Document images with source code:
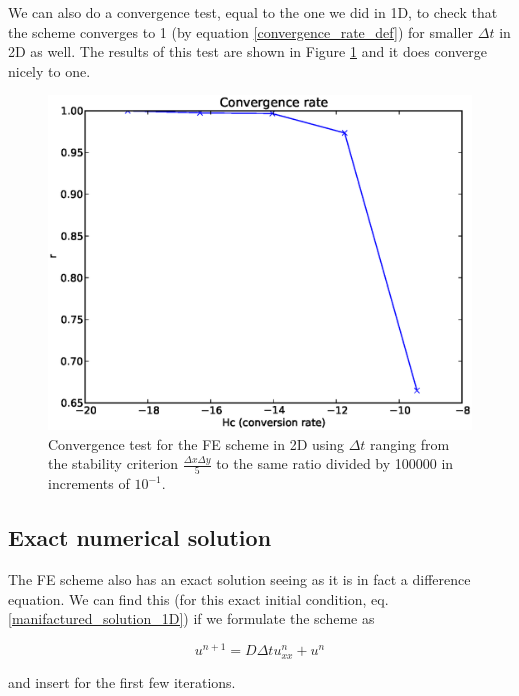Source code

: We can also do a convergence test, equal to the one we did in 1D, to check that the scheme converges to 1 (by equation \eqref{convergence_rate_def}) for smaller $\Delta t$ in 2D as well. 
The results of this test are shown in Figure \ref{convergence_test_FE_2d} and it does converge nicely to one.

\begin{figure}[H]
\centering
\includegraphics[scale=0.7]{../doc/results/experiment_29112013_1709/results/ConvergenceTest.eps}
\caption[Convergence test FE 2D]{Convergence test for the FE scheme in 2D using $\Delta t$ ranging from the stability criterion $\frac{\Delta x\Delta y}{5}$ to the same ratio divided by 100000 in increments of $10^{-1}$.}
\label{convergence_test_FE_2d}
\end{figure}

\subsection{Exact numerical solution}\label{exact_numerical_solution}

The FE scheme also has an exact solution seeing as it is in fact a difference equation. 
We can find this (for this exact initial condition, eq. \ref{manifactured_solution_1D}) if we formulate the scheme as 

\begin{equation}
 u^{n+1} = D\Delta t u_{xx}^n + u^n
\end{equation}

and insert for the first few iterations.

==

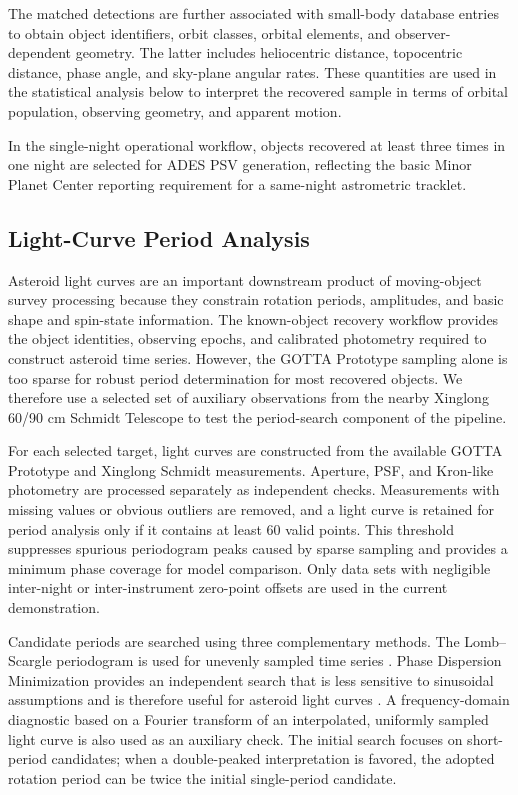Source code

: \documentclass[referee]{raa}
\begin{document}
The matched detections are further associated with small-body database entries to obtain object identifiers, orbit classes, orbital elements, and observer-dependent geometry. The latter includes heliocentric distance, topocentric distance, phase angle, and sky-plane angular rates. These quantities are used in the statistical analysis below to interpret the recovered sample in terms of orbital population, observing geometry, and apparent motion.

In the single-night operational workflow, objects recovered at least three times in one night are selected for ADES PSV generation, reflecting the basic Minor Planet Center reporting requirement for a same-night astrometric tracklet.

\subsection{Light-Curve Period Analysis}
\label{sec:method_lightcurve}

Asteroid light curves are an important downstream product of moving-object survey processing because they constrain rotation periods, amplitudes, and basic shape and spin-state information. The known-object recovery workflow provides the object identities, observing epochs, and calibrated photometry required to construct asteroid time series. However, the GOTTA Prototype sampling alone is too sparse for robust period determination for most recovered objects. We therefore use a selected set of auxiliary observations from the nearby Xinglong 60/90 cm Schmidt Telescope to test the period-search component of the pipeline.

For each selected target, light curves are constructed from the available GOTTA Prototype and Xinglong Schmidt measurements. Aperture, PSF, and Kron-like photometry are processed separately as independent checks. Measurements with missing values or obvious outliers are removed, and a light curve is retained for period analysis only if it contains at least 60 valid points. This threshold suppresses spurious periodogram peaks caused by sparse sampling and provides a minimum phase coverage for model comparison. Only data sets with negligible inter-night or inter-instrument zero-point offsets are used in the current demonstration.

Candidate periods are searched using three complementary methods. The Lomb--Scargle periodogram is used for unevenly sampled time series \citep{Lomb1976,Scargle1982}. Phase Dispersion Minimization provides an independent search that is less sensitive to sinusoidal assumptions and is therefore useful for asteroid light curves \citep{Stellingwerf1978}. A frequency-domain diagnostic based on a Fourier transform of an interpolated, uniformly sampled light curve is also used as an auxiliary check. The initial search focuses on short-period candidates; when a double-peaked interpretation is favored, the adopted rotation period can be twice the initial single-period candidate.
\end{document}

WHAT YOU SHOULD DO — Reproduce each line of the entries in which the word "observing" is found.

OUTPUT FOR THIS TASK —
The matched detections are further associated with small-body database entries to obtain object identifiers, orbit classes, orbital elements, and observer-dependent geometry. The latter includes heliocentric distance, topocentric distance, phase angle, and sky-plane angular rates. These quantities are used in the statistical analysis below to interpret the recovered sample in terms of orbital population, observing geometry, and apparent motion.
Asteroid light curves are an important downstream product of moving-object survey processing because they constrain rotation periods, amplitudes, and basic shape and spin-state information. The known-object recovery workflow provides the object identities, observing epochs, and calibrated photometry required to construct asteroid time series. However, the GOTTA Prototype sampling alone is too sparse for robust period determination for most recovered objects. We therefore use a selected set of auxiliary observations from the nearby Xinglong 60/90 cm Schmidt Telescope to test the period-search component of the pipeline.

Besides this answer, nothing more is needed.